I started collecting Hitchcock posters about 20 years ago after a season of Hitchcock films screened on Australian television. In the pre internet days, it was not easy to find dealers or movie posters for sale. There were a few shops in Australia but they were not widely advertised.
The first original posters I was able to acquire were a French Dial M for Murder affiche and a Belgian poster for North by Northwest. I gradually started to discover the movie poster “underworld” and was able to make contact with some of the other dealers and collectors around the world.

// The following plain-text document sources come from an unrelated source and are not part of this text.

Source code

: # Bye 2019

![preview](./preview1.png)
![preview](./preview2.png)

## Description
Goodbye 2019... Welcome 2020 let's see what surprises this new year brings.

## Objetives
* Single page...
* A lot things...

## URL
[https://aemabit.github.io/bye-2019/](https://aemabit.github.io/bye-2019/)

Communication was usually by letter or phone and the process of actually acquiring posters was often slow, particularly from overseas. Those were the days when people spent a lot more time talking to each other about posters rather than just hitting the “buyitnow” botton and making an online payment. There were times when I purchased posters without actually seeing images but I rarely had any problems.

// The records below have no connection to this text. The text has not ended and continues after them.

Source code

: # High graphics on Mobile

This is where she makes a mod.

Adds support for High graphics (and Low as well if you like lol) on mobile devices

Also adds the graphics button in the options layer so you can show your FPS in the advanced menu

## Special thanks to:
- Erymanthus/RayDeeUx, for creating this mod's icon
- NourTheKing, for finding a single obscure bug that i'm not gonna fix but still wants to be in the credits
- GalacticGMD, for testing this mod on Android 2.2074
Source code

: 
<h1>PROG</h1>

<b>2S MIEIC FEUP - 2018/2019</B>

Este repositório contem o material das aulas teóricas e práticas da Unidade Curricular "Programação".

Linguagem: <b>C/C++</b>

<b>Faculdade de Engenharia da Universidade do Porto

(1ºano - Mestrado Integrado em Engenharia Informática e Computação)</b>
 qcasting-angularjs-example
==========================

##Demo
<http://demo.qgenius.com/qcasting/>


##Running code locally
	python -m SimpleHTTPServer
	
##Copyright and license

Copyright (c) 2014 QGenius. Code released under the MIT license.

I soon became an avid collector and tried to find something on as many of the Hitchcock films as I could.
Around fifteen years ago, I was very fortunate to pick up an incredibly rare long daybill for Blackmail, the first British talkie and one of Hitchcock’s most significant films. I had an ad in a collectors magazine running for about a year and received a phone call from a man who had worked in the film industry. He offered me the Blackmail daybill at a very reasonable price and that is something I will always keep.
I travelled quite extensively during the 90s and got to know many dealers and collectors in London and the US. The Collectors fairs were always a good source of material and I also picked up a few good titles at Christies auctions in South Kensington in London.

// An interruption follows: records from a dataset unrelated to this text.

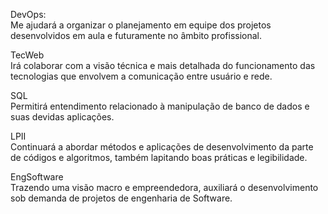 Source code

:DevOps:  
Me ajudará a organizar o planejamento em equipe dos projetos desenvolvidos em aula e futuramente no âmbito profissional.  

TecWeb  
Irá colaborar com a visão técnica e mais detalhada do funcionamento das tecnologias que envolvem a comunicação entre usuário e rede.  

SQL  
Permitirá entendimento relacionado à manipulação de banco de dados e suas devidas aplicações.  

LPII  
Continuará a abordar métodos e aplicações de desenvolvimento da parte de códigos e algoritmos, também lapitando boas práticas e legibilidade.  

EngSoftware  
Trazendo uma visão macro e empreendedora, auxiliará o desenvolvimento sob demanda de projetos de engenharia de Software.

During my travels, I was able to meet Mark H.Woolf and view his incredible collection of Hitchcock posters which must surely have been the most comprehensive at the time.
It has always been difficult to find Alfred Hitchcock Australian Movie Posters. Although there are many dealers and major auction houses with some wonderful posters they have been rarely able to come up with any significant Hitchcock Australian movie posters. By contrast, American posters and lobby cards for Alfred Hitchcock films have always been fairly easy to find, albeit some being very expensive.
My favourite Hithcock films are mainly from the 30s and I particularly like The 39 Steps, The Lady Vanishes and Young and Innocent. About seven years ago, a collection of posters turned up in Tasmania. Included in the collection were original daybills for Casablanca, both styles of The Flying Doctor, two of the most sought after Hitchcock posters, The 39 Steps and The Lady Vanishes and many other good titles.
The seller didn’t know a lot about posters and listed a few of them on eBay at very low prices. The vultures swooped and when they found out that the seller had more vintage posters they quickly snapped up the great titles at bargain prices.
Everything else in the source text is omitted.